Dataset excerpts -
********

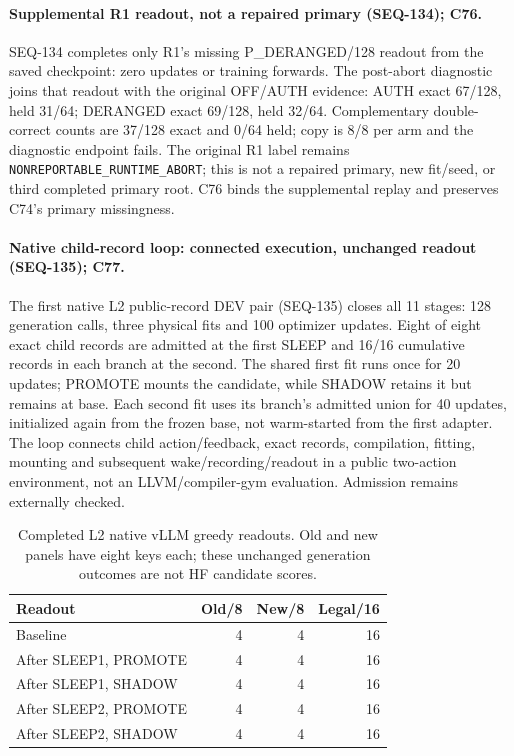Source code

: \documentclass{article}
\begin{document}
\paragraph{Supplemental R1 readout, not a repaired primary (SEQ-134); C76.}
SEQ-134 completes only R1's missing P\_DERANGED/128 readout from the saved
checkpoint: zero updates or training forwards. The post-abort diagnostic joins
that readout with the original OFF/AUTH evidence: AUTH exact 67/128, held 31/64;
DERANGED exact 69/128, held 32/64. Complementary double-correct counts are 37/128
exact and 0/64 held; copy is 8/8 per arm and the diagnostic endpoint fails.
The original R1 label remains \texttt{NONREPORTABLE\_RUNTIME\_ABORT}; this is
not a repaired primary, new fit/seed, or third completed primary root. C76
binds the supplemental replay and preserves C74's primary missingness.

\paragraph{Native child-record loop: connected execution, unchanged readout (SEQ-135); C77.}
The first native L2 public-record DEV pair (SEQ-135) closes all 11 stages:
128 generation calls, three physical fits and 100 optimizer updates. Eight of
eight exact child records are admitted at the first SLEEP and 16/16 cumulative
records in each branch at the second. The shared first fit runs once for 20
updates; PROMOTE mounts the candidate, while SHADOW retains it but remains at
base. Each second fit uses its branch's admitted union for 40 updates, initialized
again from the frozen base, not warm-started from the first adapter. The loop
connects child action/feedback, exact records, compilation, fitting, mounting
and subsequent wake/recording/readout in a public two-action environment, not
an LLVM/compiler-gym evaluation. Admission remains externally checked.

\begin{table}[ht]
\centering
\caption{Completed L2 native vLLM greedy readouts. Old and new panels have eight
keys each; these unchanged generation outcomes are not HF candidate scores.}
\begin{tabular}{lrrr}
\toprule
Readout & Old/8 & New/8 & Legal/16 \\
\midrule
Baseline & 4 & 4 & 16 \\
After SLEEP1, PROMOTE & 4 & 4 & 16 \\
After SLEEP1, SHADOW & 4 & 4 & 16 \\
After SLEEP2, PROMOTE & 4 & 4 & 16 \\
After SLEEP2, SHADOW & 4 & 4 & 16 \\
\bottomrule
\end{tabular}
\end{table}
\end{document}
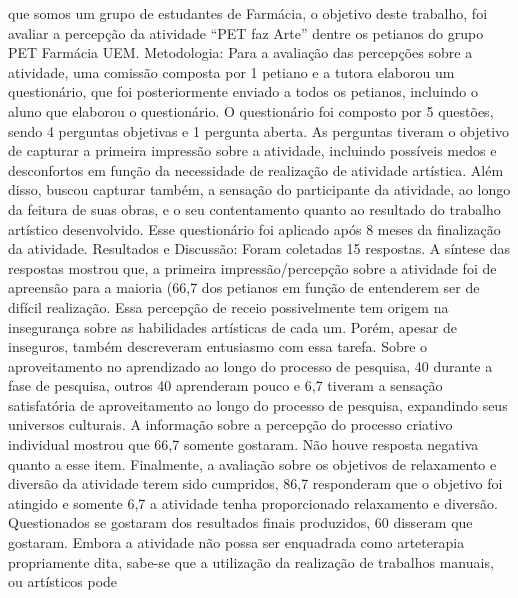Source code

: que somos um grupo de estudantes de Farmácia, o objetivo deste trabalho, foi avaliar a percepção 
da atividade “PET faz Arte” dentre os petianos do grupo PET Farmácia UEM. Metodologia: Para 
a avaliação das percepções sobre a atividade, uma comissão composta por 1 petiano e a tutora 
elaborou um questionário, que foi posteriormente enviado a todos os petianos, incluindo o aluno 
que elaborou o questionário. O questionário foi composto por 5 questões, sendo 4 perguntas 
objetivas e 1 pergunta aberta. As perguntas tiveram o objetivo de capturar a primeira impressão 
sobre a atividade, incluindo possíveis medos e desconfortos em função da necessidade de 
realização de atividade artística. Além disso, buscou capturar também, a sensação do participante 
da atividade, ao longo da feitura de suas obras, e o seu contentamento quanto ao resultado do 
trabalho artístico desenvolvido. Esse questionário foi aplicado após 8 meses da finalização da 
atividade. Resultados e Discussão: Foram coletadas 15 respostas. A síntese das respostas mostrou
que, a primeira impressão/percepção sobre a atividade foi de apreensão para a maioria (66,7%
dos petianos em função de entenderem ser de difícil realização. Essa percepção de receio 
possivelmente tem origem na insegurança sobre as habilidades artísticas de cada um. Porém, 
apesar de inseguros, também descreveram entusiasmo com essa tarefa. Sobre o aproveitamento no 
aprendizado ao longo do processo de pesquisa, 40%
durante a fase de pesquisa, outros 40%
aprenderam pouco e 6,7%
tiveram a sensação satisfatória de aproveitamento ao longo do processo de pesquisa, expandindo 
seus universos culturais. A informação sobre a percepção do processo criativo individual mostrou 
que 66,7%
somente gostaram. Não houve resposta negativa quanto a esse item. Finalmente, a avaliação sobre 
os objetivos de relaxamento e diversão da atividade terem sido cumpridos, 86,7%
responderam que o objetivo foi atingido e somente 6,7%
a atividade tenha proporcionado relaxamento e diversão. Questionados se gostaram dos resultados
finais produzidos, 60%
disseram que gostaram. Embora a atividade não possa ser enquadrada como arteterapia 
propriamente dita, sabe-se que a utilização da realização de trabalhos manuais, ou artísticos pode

********

What to produce - Go through the data above and copy each line in which "candidate" appears.

Answer space -
updates; PROMOTE mounts the candidate, while SHADOW retains it but remains at
keys each; these unchanged generation outcomes are not HF candidate scores.}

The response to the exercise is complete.